Depression doesn't go away just because you talk about it. You can't "talk it out."  It doesn't go away when you try to ignore it.  It isn't something you can just "get over" or "get through."  It isn't something you can really ever understand.  Even when it is you that it is happening to.  

Suicide?  How can you even think about that?  It isn't rational.  You know.  It sure seems like an option though.  Maybe your only option.
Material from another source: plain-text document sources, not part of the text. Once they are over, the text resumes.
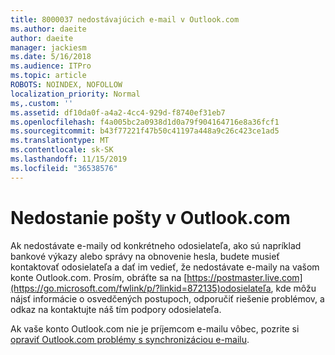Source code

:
 ```yaml
---
title: 8000037 nedostávajúcich e-mail v Outlook.com
ms.author: daeite
author: daeite
manager: jackiesm
ms.date: 5/16/2018
ms.audience: ITPro
ms.topic: article
ROBOTS: NOINDEX, NOFOLLOW
localization_priority: Normal
ms,.custom: ''
ms.assetid: df10da0f-a4a2-4cc4-929d-f8740ef31eb7
ms.openlocfilehash: f4a005bc2a0938d1d0a79f904164716e8a36fcf1
ms.sourcegitcommit: b43f77221f47b50c41197a448a9c26c423ce1ad5
ms.translationtype: MT
ms.contentlocale: sk-SK
ms.lasthandoff: 11/15/2019
ms.locfileid: "36538576"
---
```

# <a name="not-receiving-mail-in-outlookcom"></a>Nedostanie pošty v Outlook.com

Ak nedostávate e-maily od konkrétneho odosielateľa, ako sú napríklad bankové výkazy alebo správy na obnovenie hesla, budete musieť kontaktovať odosielateľa a dať im vedieť, že nedostávate e-maily na vašom konte Outlook.com. Prosím, obráťte sa na [https://postmaster.live.com](https://go.microsoft.com/fwlink/p/?linkid=872135)odosielateľa, kde môžu nájsť informácie o osvedčených postupoch, odporučiť riešenie problémov, a odkaz na kontaktujte náš tím podpory odosielateľa.
  
Ak vaše konto Outlook.com nie je príjemcom e-mailu vôbec, pozrite si [opraviť Outlook.com problémy s synchronizáciou e-mailu](https://go.microsoft.com/fwlink/p/?linkid=874363).
  

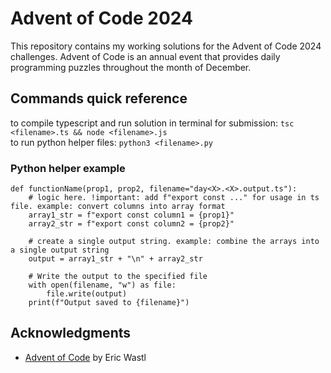 # Advent of Code 2024

This repository contains my working solutions for the Advent of Code 2024 challenges. Advent of Code is an annual event that provides daily programming puzzles throughout the month of December.

## Commands quick reference
to compile typescript and run solution in terminal for submission: `tsc <filename>.ts && node <filename>.js`  
to run python helper files: `python3 <filename>.py`

### Python helper example
```
def functionName(prop1, prop2, filename="day<X>.<X>.output.ts"):
    # logic here. !important: add f"export const ..." for usage in ts file. example: convert columns into array format
    array1_str = f"export const column1 = {prop1}"
    array2_str = f"export const column2 = {prop2}"

    # create a single output string. example: combine the arrays into a single output string
    output = array1_str + "\n" + array2_str
    
    # Write the output to the specified file
    with open(filename, "w") as file:
        file.write(output)
    print(f"Output saved to {filename}")
```

## Acknowledgments

- [Advent of Code](https://adventofcode.com/) by Eric Wastl

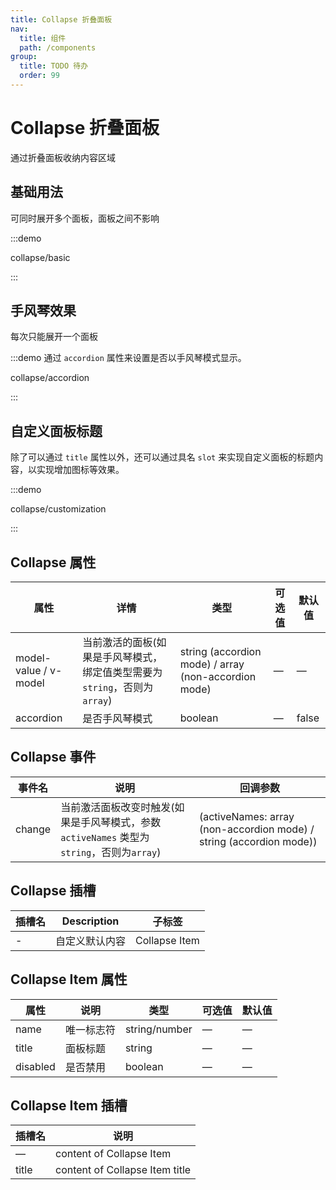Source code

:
 ```yaml
---
title: Collapse 折叠面板
nav:
  title: 组件
  path: /components
group:
  title: TODO 待办
  order: 99
---
```

# Collapse 折叠面板

通过折叠面板收纳内容区域

<style lang="scss">
.demo-collapse {
  .el-collapse {
    padding: 8px;
    background: white;
  }
}
</style>

## 基础用法

可同时展开多个面板，面板之间不影响

:::demo

collapse/basic

:::

## 手风琴效果

每次只能展开一个面板

:::demo 通过 `accordion` 属性来设置是否以手风琴模式显示。

collapse/accordion

:::

## 自定义面板标题

除了可以通过 `title` 属性以外，还可以通过具名 `slot` 来实现自定义面板的标题内容，以实现增加图标等效果。

:::demo

collapse/customization

:::

## Collapse 属性

| 属性                    | 详情                                            | 类型                                                   | 可选值 | 默认值   |
| --------------------- | --------------------------------------------- | ---------------------------------------------------- | --- | ----- |
| model-value / v-model | 当前激活的面板(如果是手风琴模式，绑定值类型需要为`string`，否则为`array`) | string (accordion mode) / array (non-accordion mode) | —   | —     |
| accordion             | 是否手风琴模式                                       | boolean                                              | —   | false |

## Collapse 事件

| 事件名    | 说明                                                            | 回调参数                                                                |
| ------ | ------------------------------------------------------------- | ------------------------------------------------------------------- |
| change | 当前激活面板改变时触发(如果是手风琴模式，参数 `activeNames` 类型为`string`，否则为`array`) | (activeNames: array (non-accordion mode) / string (accordion mode)) |

## Collapse 插槽

| 插槽名 | Description | 子标签           |
| --- | ----------- | ------------- |
| -   | 自定义默认内容     | Collapse Item |

## Collapse Item 属性

| 属性       | 说明    | 类型            | 可选值 | 默认值 |
| -------- | ----- | ------------- | --- | --- |
| name     | 唯一标志符 | string/number | —   | —   |
| title    | 面板标题  | string        | —   | —   |
| disabled | 是否禁用  | boolean       | —   | —   |

## Collapse Item 插槽

| 插槽名   | 说明                             |
| ----- | ------------------------------ |
| —     | content of Collapse Item       |
| title | content of Collapse Item title |
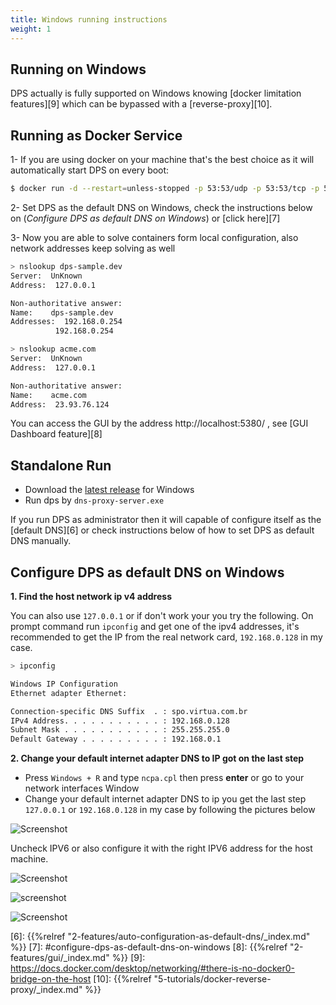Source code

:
 ```yaml
---
title: Windows running instructions
weight: 1
---
```


## Running on Windows
DPS actually is fully supported on Windows knowing [docker limitation features][9] 
which can be bypassed with a [reverse-proxy][10].

## Running as Docker Service

1- If you are using docker on your machine that's the best choice as it will automatically start DPS on every boot:

```bash
$ docker run -d --restart=unless-stopped -p 53:53/udp -p 53:53/tcp -p 5380:5380 -v /var/run/docker.sock:/var/run/docker.sock defreitas/dns-proxy-server
```

2- Set DPS as the default DNS on Windows, check the instructions below on 
(_Configure DPS as default DNS on Windows_) or [click here][7]

3- Now you are able  to solve containers form local configuration, also network addresses keep solving as well

```bash
> nslookup dps-sample.dev
Server:  UnKnown
Address:  127.0.0.1

Non-authoritative answer:
Name:    dps-sample.dev
Addresses:  192.168.0.254
          192.168.0.254

> nslookup acme.com
Server:  UnKnown
Address:  127.0.0.1

Non-authoritative answer:
Name:    acme.com
Address:  23.93.76.124
```

You can access the GUI by the address http://localhost:5380/ , see [GUI Dashboard feature][8]

## Standalone Run
* Download the [latest release][5] for Windows
* Run dps by `dns-proxy-server.exe`

If you run DPS as administrator then it will capable of configure itself as the [default DNS][6]
or check instructions below of how to set DPS as default DNS manually.

## Configure DPS as default DNS on Windows

**1. Find the host network ip v4 address**

You can also use `127.0.0.1` or if don't work your you try the following.
On prompt command run `ipconfig` and get one of the ipv4 addresses, it's recommended to get the IP from the real
network card, `192.168.0.128` in my case.

```bash
> ipconfig

Windows IP Configuration
Ethernet adapter Ethernet:

Connection-specific DNS Suffix  . : spo.virtua.com.br
IPv4 Address. . . . . . . . . . . : 192.168.0.128
Subnet Mask . . . . . . . . . . . : 255.255.255.0
Default Gateway . . . . . . . . . : 192.168.0.1
```

**2. Change your default internet adapter DNS to IP got on the last step**

* Press `Windows + R` and type `ncpa.cpl` then press **enter** or go to your network interfaces Window
* Change your default internet adapter DNS to ip you get the last step `127.0.0.1` or `192.168.0.128` in my case
by following the pictures below

![Screenshot](https://i.imgur.com/UAVUgLf.png?width=10pc&classes=shadow)

Uncheck IPV6 or also configure it with the right IPV6 address for the host machine.

![Screenshot](https://i.imgur.com/DGPdFRD.png?width=10pc&classes=shadow)

![screenshot](https://i.imgur.com/EcZF6mG.png?width=10pc&classes=shadow)

![Screenshot](https://i.imgur.com/0bxASqd.png?width=10pc&classes=shadow)

[1]: https://imgur.com/a/LlDH8AM
[5]: https://github.com/mageddo/dns-proxy-server/releases
[6]: {{%relref "2-features/auto-configuration-as-default-dns/_index.md" %}}
[7]: #configure-dps-as-default-dns-on-windows
[8]: {{%relref "2-features/gui/_index.md" %}}
[9]: https://docs.docker.com/desktop/networking/#there-is-no-docker0-bridge-on-the-host
[10]: {{%relref "5-tutorials/docker-reverse-proxy/_index.md" %}}
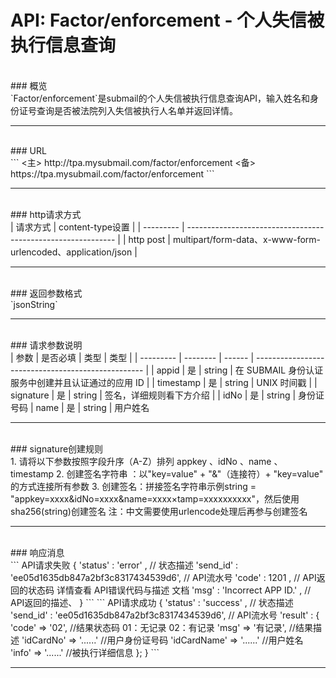 # API: Factor/enforcement - 个人失信被执行信息查询
<br />
### 概览
<br />
`Factor/enforcement`是submail的个人失信被执行信息查询API，输入姓名和身份证号查询是否被法院列入失信被执行人名单并返回详情。

------------


<br />
### URL
<br />
```
<主> http://tpa.mysubmail.com/factor/enforcement  
<备> https://tpa.mysubmail.com/factor/enforcement
```

------------


<br />
### http请求方式
<br />
| 请求方式  | content-type设置                                             |
| --------- | ------------------------------------------------------------ |
| http post | multipart/form-data、x-www-form-urlencoded、application/json |

------------


<br />
### 返回参数格式
<br />
`jsonString`

------------


<br />
### 请求参数说明
<br />
| 参数      | 是否必填 | 类型   | 类型                                               |
| --------- | -------- | ------ | -------------------------------------------------- |
| appid     | 是       | string | 在 SUBMAIL 身份认证服务中创建并且认证通过的应用 ID |
| timestamp | 是       | string | UNIX 时间戳                                        |
| signature | 是       | string | 签名，详细规则看下方介绍                           |
| idNo | 是 | string | 身份证号码
| name | 是 | string | 用户姓名

------------


<br />
### signature创建规则
<br />
1. 请将以下参数按照字段升序（A-Z）排列    appkey 、idNo 、name 、timestamp
2. 创建签名字符串 ：以"key=value" + "&amp;"（连接符）+ "key=value" 的方式连接所有参数
3. 创建签名：拼接签名字符串示例string = "appkey=xxxx&amp;idNo=xxxx&amp;name=xxxx×tamp=xxxxxxxxxx"，然后使用sha256(string)创建签名  
   注：中文需要使用urlencode处理后再参与创建签名
   

------------


<br />
### 响应消息
<br />
```
API请求失败
{
    'status'  : 'error' ,                                          // 状态描述
    'send_id' : 'ee05d1635db847a2bf3c8317434539d6',                // API流水号
    'code'    : 1201 ,                                             // API返回的状态码    详情查看 API错误代码与描述  文档
    'msg'     : 'Incorrect APP ID.' ,                              // API返回的描述、  
}
```
```
API请求成功
{
    'status'  : 'success' ,                                       // 状态描述
    'send_id' : 'ee05d1635db847a2bf3c8317434539d6',               // API流水号
    'result' : {
        'code'       => '02',                                     //结果状态码   01：无记录  02：有记录
        'msg'        => '有记录',                                  //结果描述
        'idCardNo'   => '......'                                  //用户身份证号码
        'idCardName' => '......'                                  //用户姓名
        'info'       => '......'                                  //被执行详细信息
    };
}
```

------------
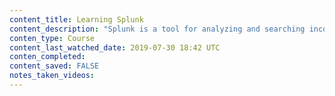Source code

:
 ```yaml
---
content_title: Learning Splunk
content_description: "Splunk is a tool for analyzing and searching incoming machine-generated data like application or database logs. It is ideal for monitoring the health of IT infrastructure, especially networks with complex and aging systems, and software in production. In this course you can learn the basics of how Splunk works and how it can help you monitor data from multiple systems: web servers, databases, applications, and even cloud-based resources. Explore the search and reporting features, and learn how to set up alerts so that you can catch potential problems before they become critical. Plus, learn how to set up dashboards for visual insights into the state of your systems. Instructor Josh Samuelson illustrates the lessons with examples from real-world scenarios, where Splunk is used for centralized logging and reporting from multiple systems."
conten_type: Course
content_last_watched_date: 2019-07-30 18:42 UTC
conten_completed: 
content_saved: FALSE
notes_taken_videos: 
---
```

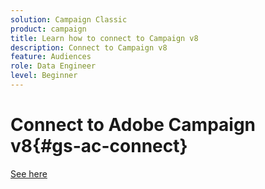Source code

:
 ```yaml
---
solution: Campaign Classic
product: campaign
title: Learn how to connect to Campaign v8
description: Connect to Campaign v8
feature: Audiences
role: Data Engineer
level: Beginner
---
```


# Connect to Adobe Campaign v8{#gs-ac-connect}

[See here](https://experienceleague.adobe.com/docs/campaign-classic/using/getting-started/starting-with-adobe-campaign/launching-adobe-campaign.html)
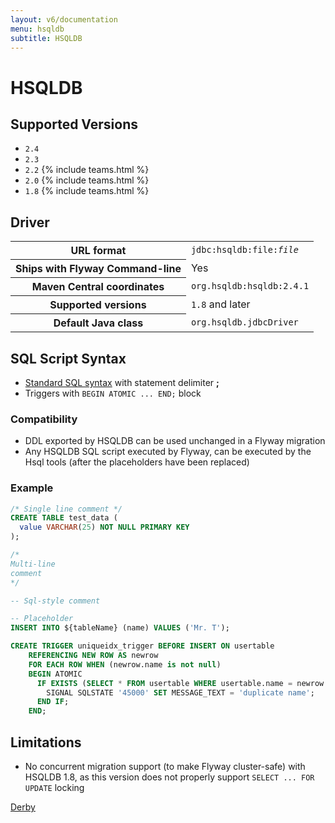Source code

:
 ```yaml
---
layout: v6/documentation
menu: hsqldb
subtitle: HSQLDB
---
```

# HSQLDB

## Supported Versions

- `2.4`
- `2.3`
- `2.2` {% include teams.html %}
- `2.0` {% include teams.html %}
- `1.8` {% include teams.html %}

## Driver

<table class="table">
<tr>
<th>URL format</th>
<td><code>jdbc:hsqldb:file:<i>file</i></code></td>
</tr>
<tr>
<th>Ships with Flyway Command-line</th>
<td>Yes</td>
</tr>
<tr>
<th>Maven Central coordinates</th>
<td><code>org.hsqldb:hsqldb:2.4.1</code></td>
</tr>
<tr>
<th>Supported versions</th>
<td><code>1.8</code> and later</td>
</tr>
<tr>
<th>Default Java class</th>
<td><code>org.hsqldb.jdbcDriver</code></td>
</tr>
</table>

## SQL Script Syntax

- [Standard SQL syntax](/documentation/v6/migrations#sql-based-migrations#syntax) with statement delimiter **;**
- Triggers with `BEGIN ATOMIC ... END;` block

### Compatibility
    
- DDL exported by HSQLDB can be used unchanged in a Flyway migration
- Any HSQLDB SQL script executed by Flyway, can be executed by the Hsql tools (after the placeholders have been replaced)

### Example

```sql
/* Single line comment */
CREATE TABLE test_data (
  value VARCHAR(25) NOT NULL PRIMARY KEY
);

/*
Multi-line
comment
*/

-- Sql-style comment

-- Placeholder
INSERT INTO ${tableName} (name) VALUES ('Mr. T');

CREATE TRIGGER uniqueidx_trigger BEFORE INSERT ON usertable
	REFERENCING NEW ROW AS newrow
    FOR EACH ROW WHEN (newrow.name is not null)
	BEGIN ATOMIC
      IF EXISTS (SELECT * FROM usertable WHERE usertable.name = newrow.name) THEN
        SIGNAL SQLSTATE '45000' SET MESSAGE_TEXT = 'duplicate name';
      END IF;
    END;
```

## Limitations

- No concurrent migration support (to make Flyway cluster-safe) with HSQLDB 1.8, as this version does not properly support `SELECT ... FOR UPDATE` locking

<p class="next-steps">
    <a class="btn btn-primary" href="/documentation/v6/database/derby">Derby <i class="fa fa-arrow-right"></i></a>
</p>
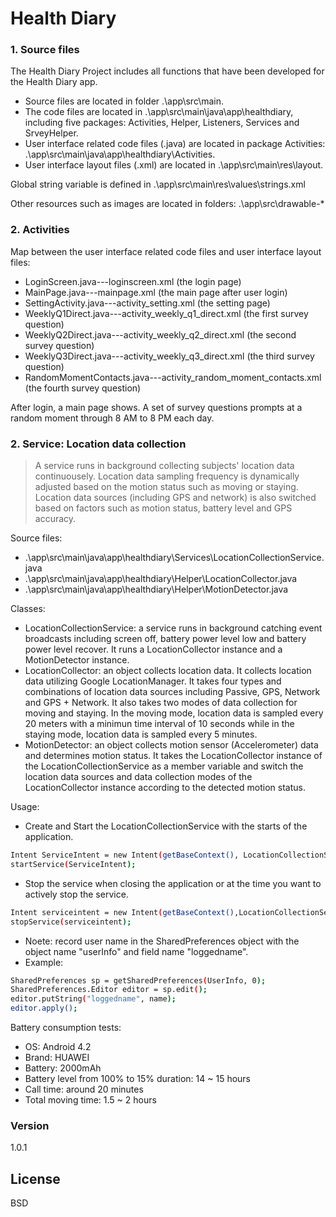 # Health Diary

### 1. Source files
The Health Diary Project includes all functions that have been developed for the Health Diary app.
  - Source files are located in folder .\app\src\main. 
  - The code files are located in .\app\src\main\java\app\healthdiary, including five packages: Activities, Helper, Listeners, Services and SrveyHelper. 
  - User interface related code files (.java) are located in package Activities: .\app\src\main\java\app\healthdiary\Activities.
  - User interface layout files (.xml) are located in .\app\src\main\res\layout.

Global string variable is defined in .\app\src\main\res\values\strings.xml

Other resources such as images are located in folders: .\app\src\drawable-*

### 2. Activities
Map between the user interface related code files and user interface layout files:
  - LoginScreen.java---loginscreen.xml (the login page)
  - MainPage.java---mainpage.xml (the main page after user login)
  - SettingActivity.java---activity_setting.xml (the setting page)
  - WeeklyQ1Direct.java---activity_weekly_q1_direct.xml (the first survey question)
  - WeeklyQ2Direct.java---activity_weekly_q2_direct.xml (the second survey question)
  - WeeklyQ3Direct.java---activity_weekly_q3_direct.xml (the third survey question)
  - RandomMomentContacts.java---activity_random_moment_contacts.xml (the fourth survey question)

After login, a main page shows. A set of survey questions prompts at a random moment through 8 AM to 8 PM each day.

### 2. Service: Location data collection

> A service runs in background collecting subjects' location data continuousely.
> Location data sampling frequency is dynamically adjusted 
> based on the motion status such as moving or staying.
> Location data sources (including GPS and network) is also switched 
> based on factors such as motion status, battery level and GPS accuracy.

Source files:
  - .\app\src\main\java\app\healthdiary\Services\LocationCollectionService.java
  - .\app\src\main\java\app\healthdiary\Helper\LocationCollector.java
  - .\app\src\main\java\app\healthdiary\Helper\MotionDetector.java
  
Classes: 
-  LocationCollectionService: a service runs in background catching event broadcasts including screen off, battery power level low and battery power level recover. It runs a LocationCollector instance and a MotionDetector instance.
-  LocationCollector: an object collects location data. It collects location data utilizing Google LocationManager. It takes four types and combinations of location data sources including Passive, GPS, Network and GPS + Network. It also takes two modes of data collection for moving and staying. In the moving mode, location data is sampled every 20 meters with a minimun time interval of 10 seconds while in the staying mode, location data is sampled every 5 minutes. 
-  MotionDetector: an object collects motion sensor (Accelerometer) data and determines motion status. It takes the LocationCollector instance of the LocationCollectionService as a member variable and switch the location data sources and data collection modes of the LocationCollector instance according to the detected motion status.

Usage: 
-  Create and Start the LocationCollectionService with the starts of the application. 
```sh
Intent ServiceIntent = new Intent(getBaseContext(), LocationCollectionService.class);
startService(ServiceIntent);
```
-  Stop the service when closing the application or at the time you want to actively stop the service.
```sh
Intent serviceintent = new Intent(getBaseContext(),LocationCollectionService.class);
stopService(serviceintent);
```
-  Noete: record user name in the SharedPreferences object with the object name "userInfo" and field name "loggedname". 
-  Example:
```sh
SharedPreferences sp = getSharedPreferences(UserInfo, 0);
SharedPreferences.Editor editor = sp.edit();
editor.putString("loggedname", name);
editor.apply();
```

Battery consumption tests:
-  OS: Android 4.2
-  Brand: HUAWEI
-  Battery: 2000mAh
-  Battery level from 100% to 15% duration: 14 ~ 15 hours 
-  Call time: around 20 minutes
-  Total moving time: 1.5 ~ 2 hours

### Version
1.0.1


License
----

BSD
“The so-called ‘psychotically depressed’ person who tries to kill herself doesn't do so out of quote ‘hopelessness’ or any abstract conviction that life’s assets and debits do not square. And surely not because death seems suddenly appealing. The person in whom Its invisible agony reaches a certain unendurable level will kill herself the same way a trapped person will eventually jump from the window of a burning high-rise. Make no mistake about people who leap from burning windows. Their terror of falling from a great height is still just as great as it would be for you or me standing speculatively at the same window just checking out the view; i.e. the fear of falling remains a constant. The variable here is the other terror, the fire’s flames: when the flames get close enough, falling to death becomes the slightly less terrible of two terrors. It’s not desiring the fall; it’s terror of the flames. And yet nobody down on the sidewalk, looking up and yelling ‘Don’t!’ and ‘Hang on!’, can understand the jump. Not really. You’d have to have personally been trapped and felt flames to really understand a terror way beyond falling.”   ― David Foster Wallace

If you have never been there you truly never imagine what it might feel like. I hope you never know what it feels like.  But someone near to you does.  Someone you care about.  They can't reach out though.  They can't tell you.  They can't tell anyone.  You have to watch out for it.  And when they tell you everything is OK. and "Don't worry, I'll be fine."  They are lying.  Keep a closer eye on them.  Ask around.  If more than a few of you are worried.  It is probably not OK.  It probably needs attention.  Help them.  They can't help themselves.

Get them to a Dr.  Call and make the appointment if you have to.  Take them to the Dr.  They will tell  you they will go on their own.  They won't.  They will probably not even call.  But they HAVE to go.  Medical intervention is the only way to fix this.  It is the only way that they will be OK.  Modern medicine has wonderful options to keep the people that were the "crazy people" of the 1940's out of the institutions now.  Modern pharmaceuticals are why we no longer need the institutions for the crazy people.  Doctors can't fix it all together.  But they can make it manageable.  But you HAVE to help them get the help.

Help them before the flames trap them against the ledge.